### The records

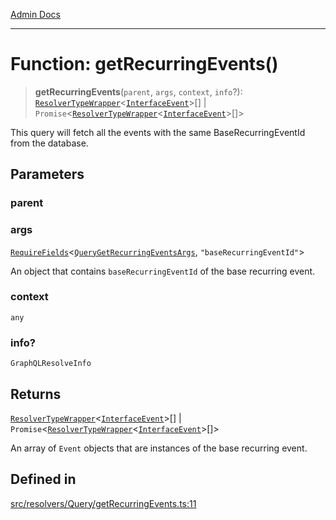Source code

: [Admin Docs](/)

***

# Function: getRecurringEvents()

> **getRecurringEvents**(`parent`, `args`, `context`, `info`?): [`ResolverTypeWrapper`](../../../../types/generatedGraphQLTypes/type-aliases/ResolverTypeWrapper.md)\<[`InterfaceEvent`](../../../../models/Event/interfaces/InterfaceEvent.md)\>[] \| `Promise`\<[`ResolverTypeWrapper`](../../../../types/generatedGraphQLTypes/type-aliases/ResolverTypeWrapper.md)\<[`InterfaceEvent`](../../../../models/Event/interfaces/InterfaceEvent.md)\>[]\>

This query will fetch all the events with the same BaseRecurringEventId from the database.

## Parameters

### parent

### args

[`RequireFields`](../../../../types/generatedGraphQLTypes/type-aliases/RequireFields.md)\<[`QueryGetRecurringEventsArgs`](../../../../types/generatedGraphQLTypes/type-aliases/QueryGetRecurringEventsArgs.md), `"baseRecurringEventId"`\>

An object that contains `baseRecurringEventId` of the base recurring event.

### context

`any`

### info?

`GraphQLResolveInfo`

## Returns

[`ResolverTypeWrapper`](../../../../types/generatedGraphQLTypes/type-aliases/ResolverTypeWrapper.md)\<[`InterfaceEvent`](../../../../models/Event/interfaces/InterfaceEvent.md)\>[] \| `Promise`\<[`ResolverTypeWrapper`](../../../../types/generatedGraphQLTypes/type-aliases/ResolverTypeWrapper.md)\<[`InterfaceEvent`](../../../../models/Event/interfaces/InterfaceEvent.md)\>[]\>

An array of `Event` objects that are instances of the base recurring event.

## Defined in

[src/resolvers/Query/getRecurringEvents.ts:11](https://github.com/Suyash878/talawa-api/blob/cfd688207611ba245c99edd8dbaccb2cdbf6a043/src/resolvers/Query/getRecurringEvents.ts#L11)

######

Exercise goal: Beginning at the line with "## Parameters" and ending at the line with "## Defined in", reproduce each line of the data above exactly, and add no other lines.

Written solution:
## Parameters

### parent

### args

[`RequireFields`](../../../../types/generatedGraphQLTypes/type-aliases/RequireFields.md)\<[`QueryGetRecurringEventsArgs`](../../../../types/generatedGraphQLTypes/type-aliases/QueryGetRecurringEventsArgs.md), `"baseRecurringEventId"`\>

An object that contains `baseRecurringEventId` of the base recurring event.

### context

`any`

### info?

`GraphQLResolveInfo`

## Returns

[`ResolverTypeWrapper`](../../../../types/generatedGraphQLTypes/type-aliases/ResolverTypeWrapper.md)\<[`InterfaceEvent`](../../../../models/Event/interfaces/InterfaceEvent.md)\>[] \| `Promise`\<[`ResolverTypeWrapper`](../../../../types/generatedGraphQLTypes/type-aliases/ResolverTypeWrapper.md)\<[`InterfaceEvent`](../../../../models/Event/interfaces/InterfaceEvent.md)\>[]\>

An array of `Event` objects that are instances of the base recurring event.

## Defined in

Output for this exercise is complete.